#### [REQUIRED ACTION]
Quote the entries below from the line with "single smoothing parameter" through the line with "neuron, $u=1$ for", both ends included, and only those lines.

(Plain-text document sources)
*** Begin section ***

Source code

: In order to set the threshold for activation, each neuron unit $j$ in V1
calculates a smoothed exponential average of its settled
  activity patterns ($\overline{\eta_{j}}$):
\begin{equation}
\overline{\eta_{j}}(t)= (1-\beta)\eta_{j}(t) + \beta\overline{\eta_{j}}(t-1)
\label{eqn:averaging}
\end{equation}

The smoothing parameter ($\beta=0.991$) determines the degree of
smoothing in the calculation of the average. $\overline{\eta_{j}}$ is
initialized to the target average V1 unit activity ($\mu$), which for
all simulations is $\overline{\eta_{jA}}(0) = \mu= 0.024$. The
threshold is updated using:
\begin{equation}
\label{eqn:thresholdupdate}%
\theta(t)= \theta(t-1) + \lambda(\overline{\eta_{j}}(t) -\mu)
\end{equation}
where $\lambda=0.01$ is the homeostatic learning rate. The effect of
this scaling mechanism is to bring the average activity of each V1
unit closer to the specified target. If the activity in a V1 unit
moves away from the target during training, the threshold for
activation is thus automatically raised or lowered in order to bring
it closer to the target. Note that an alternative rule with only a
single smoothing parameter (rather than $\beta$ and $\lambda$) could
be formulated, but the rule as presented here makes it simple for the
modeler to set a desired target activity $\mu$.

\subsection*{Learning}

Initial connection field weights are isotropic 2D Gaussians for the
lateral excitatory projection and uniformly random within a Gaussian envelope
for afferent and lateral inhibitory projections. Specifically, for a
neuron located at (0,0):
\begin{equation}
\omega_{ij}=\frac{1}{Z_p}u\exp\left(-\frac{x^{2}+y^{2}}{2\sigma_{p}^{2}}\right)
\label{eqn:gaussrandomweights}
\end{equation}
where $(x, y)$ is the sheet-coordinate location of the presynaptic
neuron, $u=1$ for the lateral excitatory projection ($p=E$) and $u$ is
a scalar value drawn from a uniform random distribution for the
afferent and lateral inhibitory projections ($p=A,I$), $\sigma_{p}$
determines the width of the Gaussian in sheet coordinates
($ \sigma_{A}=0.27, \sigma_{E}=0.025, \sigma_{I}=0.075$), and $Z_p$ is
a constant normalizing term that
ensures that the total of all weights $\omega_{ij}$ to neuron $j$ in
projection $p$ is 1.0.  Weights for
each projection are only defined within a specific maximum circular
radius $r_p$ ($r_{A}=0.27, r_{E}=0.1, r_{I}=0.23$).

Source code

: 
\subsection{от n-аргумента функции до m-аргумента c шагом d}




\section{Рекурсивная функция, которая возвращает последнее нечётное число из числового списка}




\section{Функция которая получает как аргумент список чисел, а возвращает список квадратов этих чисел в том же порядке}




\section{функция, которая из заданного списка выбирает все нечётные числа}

*** End section ***
*** Begin section ***

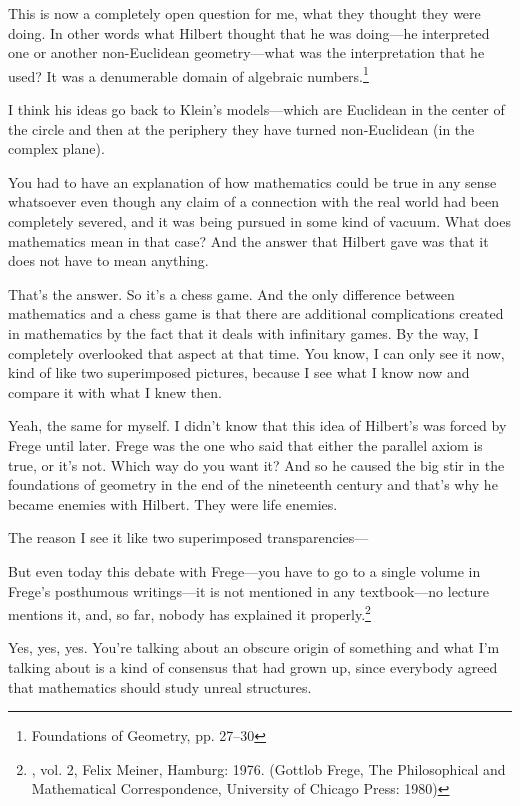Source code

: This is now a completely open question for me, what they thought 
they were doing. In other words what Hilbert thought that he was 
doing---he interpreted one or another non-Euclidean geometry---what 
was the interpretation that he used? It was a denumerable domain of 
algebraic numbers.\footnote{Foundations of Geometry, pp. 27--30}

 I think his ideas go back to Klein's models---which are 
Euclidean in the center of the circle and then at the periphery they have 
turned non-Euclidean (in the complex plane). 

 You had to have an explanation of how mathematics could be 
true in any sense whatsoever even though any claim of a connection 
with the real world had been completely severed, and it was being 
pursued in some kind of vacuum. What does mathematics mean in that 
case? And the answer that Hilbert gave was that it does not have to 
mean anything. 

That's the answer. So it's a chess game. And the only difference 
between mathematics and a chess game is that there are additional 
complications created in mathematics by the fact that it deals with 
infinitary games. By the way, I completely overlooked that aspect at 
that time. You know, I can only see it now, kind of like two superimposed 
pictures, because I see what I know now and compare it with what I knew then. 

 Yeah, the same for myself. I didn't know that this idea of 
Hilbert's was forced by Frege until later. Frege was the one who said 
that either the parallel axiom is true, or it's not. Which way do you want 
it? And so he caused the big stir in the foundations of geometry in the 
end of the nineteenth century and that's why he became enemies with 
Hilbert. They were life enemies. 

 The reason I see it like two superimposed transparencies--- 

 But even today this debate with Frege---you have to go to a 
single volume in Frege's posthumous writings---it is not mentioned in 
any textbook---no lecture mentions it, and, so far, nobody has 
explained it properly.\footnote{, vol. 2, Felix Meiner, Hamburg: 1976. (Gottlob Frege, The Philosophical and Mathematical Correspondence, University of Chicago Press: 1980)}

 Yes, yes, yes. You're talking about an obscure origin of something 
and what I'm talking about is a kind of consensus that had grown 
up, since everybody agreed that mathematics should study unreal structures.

*** End section ***
*** Begin section ***

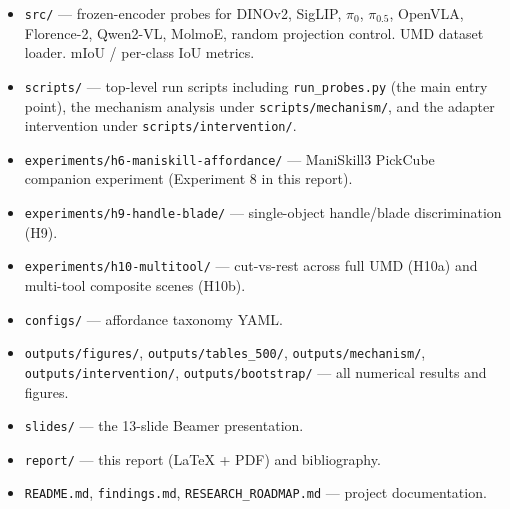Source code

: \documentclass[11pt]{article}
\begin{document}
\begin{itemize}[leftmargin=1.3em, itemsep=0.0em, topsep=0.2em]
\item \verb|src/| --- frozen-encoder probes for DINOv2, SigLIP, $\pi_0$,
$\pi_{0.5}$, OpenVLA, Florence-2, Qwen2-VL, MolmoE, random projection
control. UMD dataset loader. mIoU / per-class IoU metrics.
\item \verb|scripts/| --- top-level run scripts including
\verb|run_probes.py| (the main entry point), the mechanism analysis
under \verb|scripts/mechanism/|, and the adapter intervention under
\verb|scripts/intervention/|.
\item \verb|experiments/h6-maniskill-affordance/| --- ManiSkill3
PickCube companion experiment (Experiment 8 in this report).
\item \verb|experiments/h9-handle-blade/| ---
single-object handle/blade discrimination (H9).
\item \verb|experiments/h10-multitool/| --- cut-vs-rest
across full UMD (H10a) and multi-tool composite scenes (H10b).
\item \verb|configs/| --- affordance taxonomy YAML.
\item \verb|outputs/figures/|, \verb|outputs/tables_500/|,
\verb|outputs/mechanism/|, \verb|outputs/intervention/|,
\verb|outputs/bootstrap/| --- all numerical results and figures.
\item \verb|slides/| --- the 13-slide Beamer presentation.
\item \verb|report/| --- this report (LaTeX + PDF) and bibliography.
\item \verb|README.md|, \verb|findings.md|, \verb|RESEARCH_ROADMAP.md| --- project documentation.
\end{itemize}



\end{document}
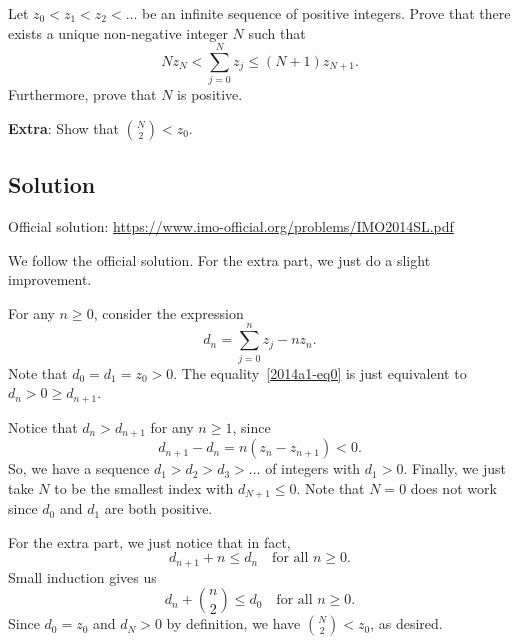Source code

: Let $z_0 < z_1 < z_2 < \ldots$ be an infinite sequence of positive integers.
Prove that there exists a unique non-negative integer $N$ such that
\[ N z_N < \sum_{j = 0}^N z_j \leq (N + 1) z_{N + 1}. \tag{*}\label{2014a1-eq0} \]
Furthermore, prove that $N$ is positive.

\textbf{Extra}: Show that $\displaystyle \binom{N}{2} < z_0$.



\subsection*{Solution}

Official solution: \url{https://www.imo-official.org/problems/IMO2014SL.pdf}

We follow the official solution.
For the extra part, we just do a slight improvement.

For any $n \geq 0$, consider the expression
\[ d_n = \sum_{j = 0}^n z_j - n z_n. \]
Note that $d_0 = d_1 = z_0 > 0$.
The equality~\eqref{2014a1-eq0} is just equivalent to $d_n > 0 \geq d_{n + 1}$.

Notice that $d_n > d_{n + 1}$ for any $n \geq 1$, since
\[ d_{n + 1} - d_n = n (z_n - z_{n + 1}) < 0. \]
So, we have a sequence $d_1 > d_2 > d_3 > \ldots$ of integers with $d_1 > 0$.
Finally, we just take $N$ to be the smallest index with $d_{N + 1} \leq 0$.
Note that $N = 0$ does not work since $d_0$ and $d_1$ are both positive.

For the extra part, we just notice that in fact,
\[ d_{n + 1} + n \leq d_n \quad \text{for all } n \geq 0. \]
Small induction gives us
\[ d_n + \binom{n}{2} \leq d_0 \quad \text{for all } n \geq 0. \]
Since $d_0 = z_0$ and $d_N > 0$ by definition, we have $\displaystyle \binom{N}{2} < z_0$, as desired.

*** End section ***

#### [EXERCISE ANSWER]
single smoothing parameter (rather than $\beta$ and $\lambda$) could
be formulated, but the rule as presented here makes it simple for the
modeler to set a desired target activity $\mu$.

\subsection*{Learning}

Initial connection field weights are isotropic 2D Gaussians for the
lateral excitatory projection and uniformly random within a Gaussian envelope
for afferent and lateral inhibitory projections. Specifically, for a
neuron located at (0,0):
\begin{equation}
\omega_{ij}=\frac{1}{Z_p}u\exp\left(-\frac{x^{2}+y^{2}}{2\sigma_{p}^{2}}\right)
\label{eqn:gaussrandomweights}
\end{equation}
where $(x, y)$ is the sheet-coordinate location of the presynaptic
neuron, $u=1$ for the lateral excitatory projection ($p=E$) and $u$ is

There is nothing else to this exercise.